§ **Problem to solve**
Every record must be transcribed in its entirety, apart from the images, which are to be omitted.

§ **Given records**
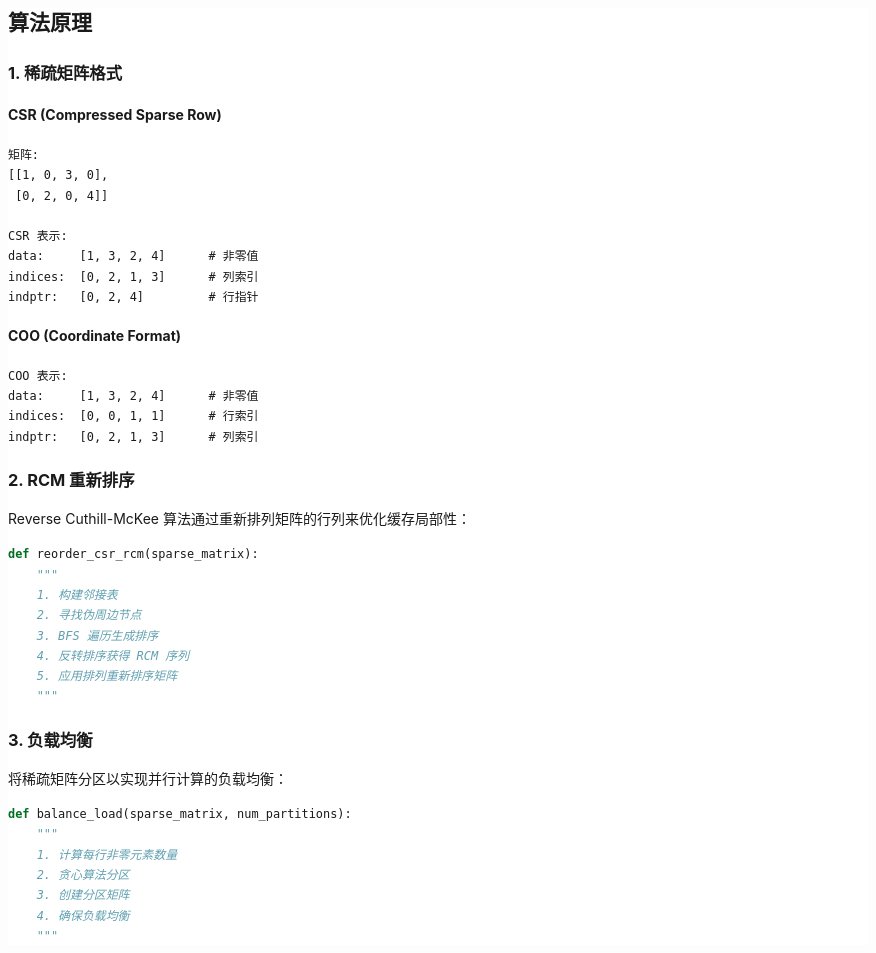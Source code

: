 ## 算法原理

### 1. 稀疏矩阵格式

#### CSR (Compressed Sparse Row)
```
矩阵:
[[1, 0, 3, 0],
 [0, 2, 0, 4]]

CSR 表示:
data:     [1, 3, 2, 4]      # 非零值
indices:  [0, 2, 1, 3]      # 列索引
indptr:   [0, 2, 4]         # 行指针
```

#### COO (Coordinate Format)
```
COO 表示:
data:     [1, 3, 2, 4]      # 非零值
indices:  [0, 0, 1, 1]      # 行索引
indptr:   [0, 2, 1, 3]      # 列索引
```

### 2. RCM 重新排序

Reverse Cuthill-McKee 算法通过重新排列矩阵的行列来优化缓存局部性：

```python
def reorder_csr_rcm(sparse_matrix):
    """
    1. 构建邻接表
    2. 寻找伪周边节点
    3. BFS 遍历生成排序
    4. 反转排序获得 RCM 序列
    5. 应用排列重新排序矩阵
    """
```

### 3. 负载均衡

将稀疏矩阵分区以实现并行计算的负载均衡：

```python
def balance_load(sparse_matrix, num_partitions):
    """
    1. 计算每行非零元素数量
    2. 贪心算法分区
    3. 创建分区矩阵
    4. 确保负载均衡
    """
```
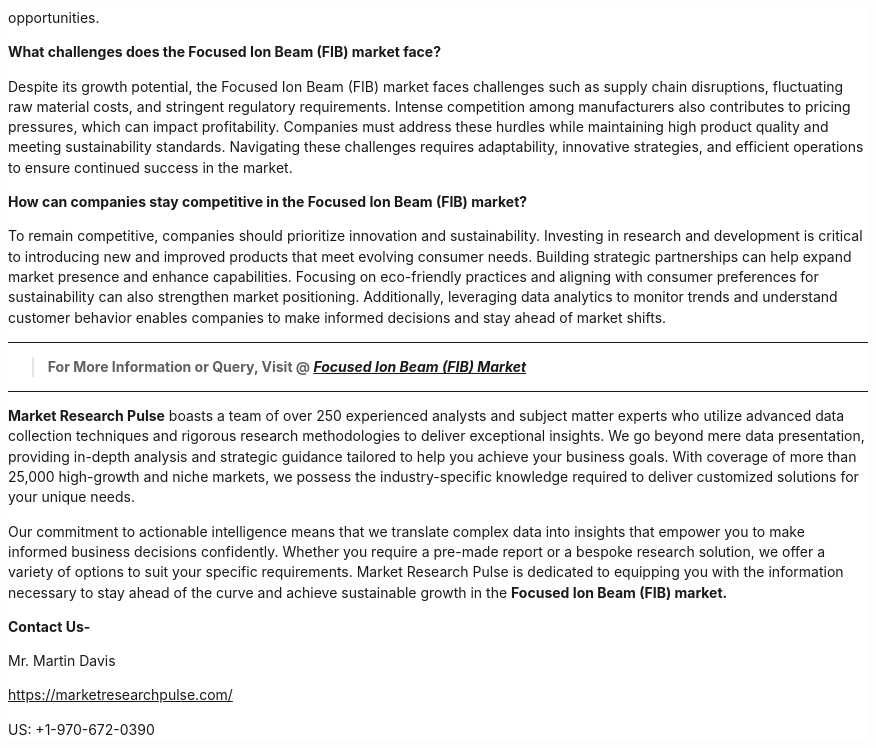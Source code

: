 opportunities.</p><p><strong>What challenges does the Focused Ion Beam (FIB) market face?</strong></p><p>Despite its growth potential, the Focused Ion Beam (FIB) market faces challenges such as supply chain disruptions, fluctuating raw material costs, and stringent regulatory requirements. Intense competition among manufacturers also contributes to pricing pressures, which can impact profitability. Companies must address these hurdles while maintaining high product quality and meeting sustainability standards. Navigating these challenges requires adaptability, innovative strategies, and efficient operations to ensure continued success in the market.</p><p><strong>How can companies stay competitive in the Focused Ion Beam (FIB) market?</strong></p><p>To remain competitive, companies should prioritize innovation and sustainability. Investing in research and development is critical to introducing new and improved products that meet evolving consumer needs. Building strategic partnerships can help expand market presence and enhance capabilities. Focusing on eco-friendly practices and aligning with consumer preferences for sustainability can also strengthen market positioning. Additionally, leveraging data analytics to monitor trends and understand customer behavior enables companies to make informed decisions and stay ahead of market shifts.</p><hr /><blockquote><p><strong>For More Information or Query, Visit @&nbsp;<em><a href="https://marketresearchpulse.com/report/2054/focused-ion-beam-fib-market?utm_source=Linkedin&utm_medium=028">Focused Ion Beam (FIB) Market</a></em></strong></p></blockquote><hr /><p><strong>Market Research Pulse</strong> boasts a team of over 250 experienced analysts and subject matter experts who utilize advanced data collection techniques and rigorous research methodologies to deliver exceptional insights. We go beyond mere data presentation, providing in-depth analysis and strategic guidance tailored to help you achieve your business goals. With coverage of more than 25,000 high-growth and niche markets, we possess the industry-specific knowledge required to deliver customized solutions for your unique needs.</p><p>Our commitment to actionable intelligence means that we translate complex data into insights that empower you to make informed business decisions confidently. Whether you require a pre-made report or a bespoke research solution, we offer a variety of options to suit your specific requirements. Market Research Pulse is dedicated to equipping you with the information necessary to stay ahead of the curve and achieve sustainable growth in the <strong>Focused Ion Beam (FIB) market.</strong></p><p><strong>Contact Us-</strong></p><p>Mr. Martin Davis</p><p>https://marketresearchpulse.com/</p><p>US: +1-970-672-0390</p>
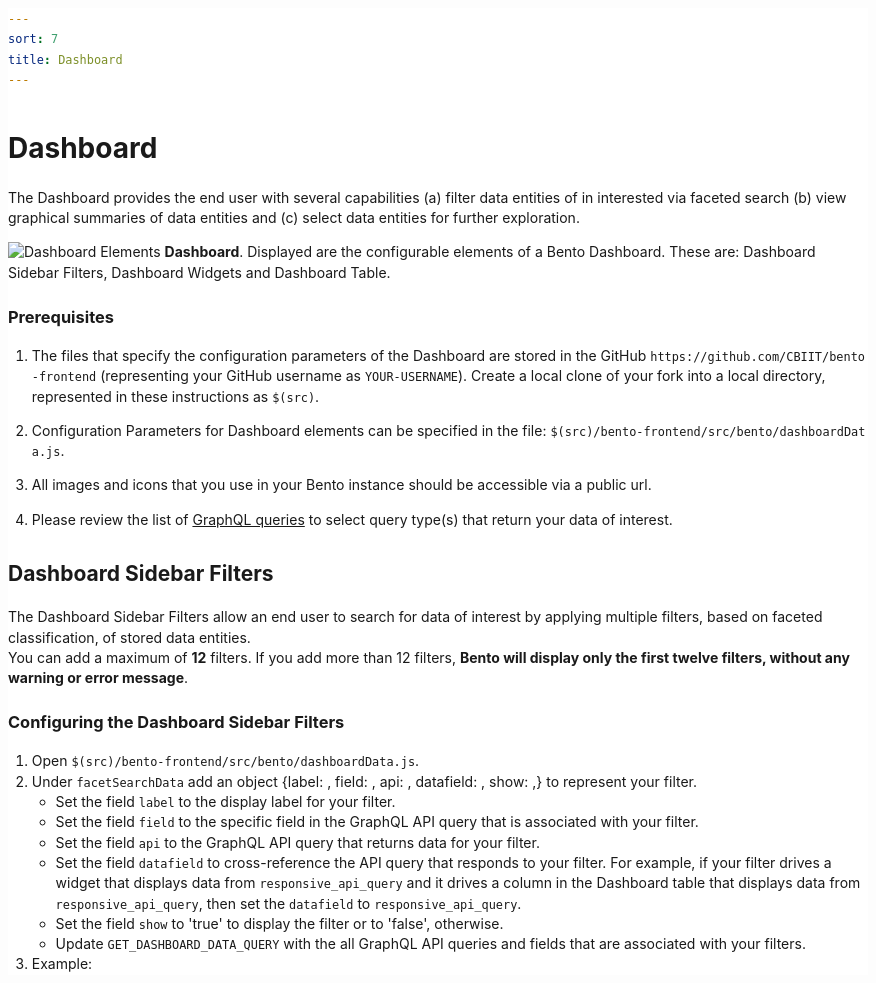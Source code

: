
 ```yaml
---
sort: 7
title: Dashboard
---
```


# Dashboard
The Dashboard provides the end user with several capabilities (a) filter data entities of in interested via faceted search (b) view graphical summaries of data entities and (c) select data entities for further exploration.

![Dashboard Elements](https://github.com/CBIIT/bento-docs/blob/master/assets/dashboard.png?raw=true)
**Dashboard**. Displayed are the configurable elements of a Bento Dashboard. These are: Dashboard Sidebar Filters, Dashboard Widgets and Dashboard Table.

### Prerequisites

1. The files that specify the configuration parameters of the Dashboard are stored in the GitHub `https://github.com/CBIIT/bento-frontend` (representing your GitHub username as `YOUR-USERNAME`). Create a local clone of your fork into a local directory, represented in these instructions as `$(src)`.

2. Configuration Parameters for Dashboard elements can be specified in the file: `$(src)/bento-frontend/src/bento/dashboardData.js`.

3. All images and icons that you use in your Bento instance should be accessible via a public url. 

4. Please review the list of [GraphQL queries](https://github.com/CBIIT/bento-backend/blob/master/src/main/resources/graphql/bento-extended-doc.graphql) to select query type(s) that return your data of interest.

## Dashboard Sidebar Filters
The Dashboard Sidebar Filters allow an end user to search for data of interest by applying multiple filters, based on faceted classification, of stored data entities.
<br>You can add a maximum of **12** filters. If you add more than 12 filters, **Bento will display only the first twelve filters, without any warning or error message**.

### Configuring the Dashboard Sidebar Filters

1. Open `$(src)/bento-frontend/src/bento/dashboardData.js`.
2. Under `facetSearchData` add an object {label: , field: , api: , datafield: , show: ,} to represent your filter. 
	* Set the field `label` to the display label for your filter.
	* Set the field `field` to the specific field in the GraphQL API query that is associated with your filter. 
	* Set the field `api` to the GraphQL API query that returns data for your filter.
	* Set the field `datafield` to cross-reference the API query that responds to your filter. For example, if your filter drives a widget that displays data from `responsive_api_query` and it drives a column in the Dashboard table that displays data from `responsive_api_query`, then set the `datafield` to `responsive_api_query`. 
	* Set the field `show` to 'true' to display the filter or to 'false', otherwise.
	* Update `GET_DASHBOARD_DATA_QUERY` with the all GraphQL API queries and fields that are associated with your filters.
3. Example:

§ **Response box**
Source code

: ## 算法原理

### 1. 稀疏矩阵格式

#### CSR (Compressed Sparse Row)
```
矩阵:
[[1, 0, 3, 0],
 [0, 2, 0, 4]]

CSR 表示:
data:     [1, 3, 2, 4]      # 非零值
indices:  [0, 2, 1, 3]      # 列索引
indptr:   [0, 2, 4]         # 行指针
```

#### COO (Coordinate Format)
```
COO 表示:
data:     [1, 3, 2, 4]      # 非零值
indices:  [0, 0, 1, 1]      # 行索引
indptr:   [0, 2, 1, 3]      # 列索引
```

### 2. RCM 重新排序

Reverse Cuthill-McKee 算法通过重新排列矩阵的行列来优化缓存局部性：

```python
def reorder_csr_rcm(sparse_matrix):
    """
    1. 构建邻接表
    2. 寻找伪周边节点
    3. BFS 遍历生成排序
    4. 反转排序获得 RCM 序列
    5. 应用排列重新排序矩阵
    """
```

### 3. 负载均衡

将稀疏矩阵分区以实现并行计算的负载均衡：

```python
def balance_load(sparse_matrix, num_partitions):
    """
    1. 计算每行非零元素数量
    2. 贪心算法分区
    3. 创建分区矩阵
    4. 确保负载均衡
    """
```
Source code

: opportunities.</p><p><strong>What challenges does the Focused Ion Beam (FIB) market face?</strong></p><p>Despite its growth potential, the Focused Ion Beam (FIB) market faces challenges such as supply chain disruptions, fluctuating raw material costs, and stringent regulatory requirements. Intense competition among manufacturers also contributes to pricing pressures, which can impact profitability. Companies must address these hurdles while maintaining high product quality and meeting sustainability standards. Navigating these challenges requires adaptability, innovative strategies, and efficient operations to ensure continued success in the market.</p><p><strong>How can companies stay competitive in the Focused Ion Beam (FIB) market?</strong></p><p>To remain competitive, companies should prioritize innovation and sustainability. Investing in research and development is critical to introducing new and improved products that meet evolving consumer needs. Building strategic partnerships can help expand market presence and enhance capabilities. Focusing on eco-friendly practices and aligning with consumer preferences for sustainability can also strengthen market positioning. Additionally, leveraging data analytics to monitor trends and understand customer behavior enables companies to make informed decisions and stay ahead of market shifts.</p><hr /><blockquote><p><strong>For More Information or Query, Visit @&nbsp;<em><a href="https://marketresearchpulse.com/report/2054/focused-ion-beam-fib-market?utm_source=Linkedin&utm_medium=028">Focused Ion Beam (FIB) Market</a></em></strong></p></blockquote><hr /><p><strong>Market Research Pulse</strong> boasts a team of over 250 experienced analysts and subject matter experts who utilize advanced data collection techniques and rigorous research methodologies to deliver exceptional insights. We go beyond mere data presentation, providing in-depth analysis and strategic guidance tailored to help you achieve your business goals. With coverage of more than 25,000 high-growth and niche markets, we possess the industry-specific knowledge required to deliver customized solutions for your unique needs.</p><p>Our commitment to actionable intelligence means that we translate complex data into insights that empower you to make informed business decisions confidently. Whether you require a pre-made report or a bespoke research solution, we offer a variety of options to suit your specific requirements. Market Research Pulse is dedicated to equipping you with the information necessary to stay ahead of the curve and achieve sustainable growth in the <strong>Focused Ion Beam (FIB) market.</strong></p><p><strong>Contact Us-</strong></p><p>Mr. Martin Davis</p><p>https://marketresearchpulse.com/</p><p>US: +1-970-672-0390</p>
Source code

:
 ```yaml
---
sort: 7
title: Dashboard
---
```


# Dashboard
The Dashboard provides the end user with several capabilities (a) filter data entities of in interested via faceted search (b) view graphical summaries of data entities and (c) select data entities for further exploration.

![Dashboard Elements](https://github.com/CBIIT/bento-docs/blob/master/assets/dashboard.png?raw=true)
**Dashboard**. Displayed are the configurable elements of a Bento Dashboard. These are: Dashboard Sidebar Filters, Dashboard Widgets and Dashboard Table.

### Prerequisites

1. The files that specify the configuration parameters of the Dashboard are stored in the GitHub `https://github.com/CBIIT/bento-frontend` (representing your GitHub username as `YOUR-USERNAME`). Create a local clone of your fork into a local directory, represented in these instructions as `$(src)`.

2. Configuration Parameters for Dashboard elements can be specified in the file: `$(src)/bento-frontend/src/bento/dashboardData.js`.

3. All images and icons that you use in your Bento instance should be accessible via a public url. 

4. Please review the list of [GraphQL queries](https://github.com/CBIIT/bento-backend/blob/master/src/main/resources/graphql/bento-extended-doc.graphql) to select query type(s) that return your data of interest.

## Dashboard Sidebar Filters
The Dashboard Sidebar Filters allow an end user to search for data of interest by applying multiple filters, based on faceted classification, of stored data entities.
<br>You can add a maximum of **12** filters. If you add more than 12 filters, **Bento will display only the first twelve filters, without any warning or error message**.

### Configuring the Dashboard Sidebar Filters

1. Open `$(src)/bento-frontend/src/bento/dashboardData.js`.
2. Under `facetSearchData` add an object {label: , field: , api: , datafield: , show: ,} to represent your filter. 
	* Set the field `label` to the display label for your filter.
	* Set the field `field` to the specific field in the GraphQL API query that is associated with your filter. 
	* Set the field `api` to the GraphQL API query that returns data for your filter.
	* Set the field `datafield` to cross-reference the API query that responds to your filter. For example, if your filter drives a widget that displays data from `responsive_api_query` and it drives a column in the Dashboard table that displays data from `responsive_api_query`, then set the `datafield` to `responsive_api_query`. 
	* Set the field `show` to 'true' to display the filter or to 'false', otherwise.
	* Update `GET_DASHBOARD_DATA_QUERY` with the all GraphQL API queries and fields that are associated with your filters.
3. Example:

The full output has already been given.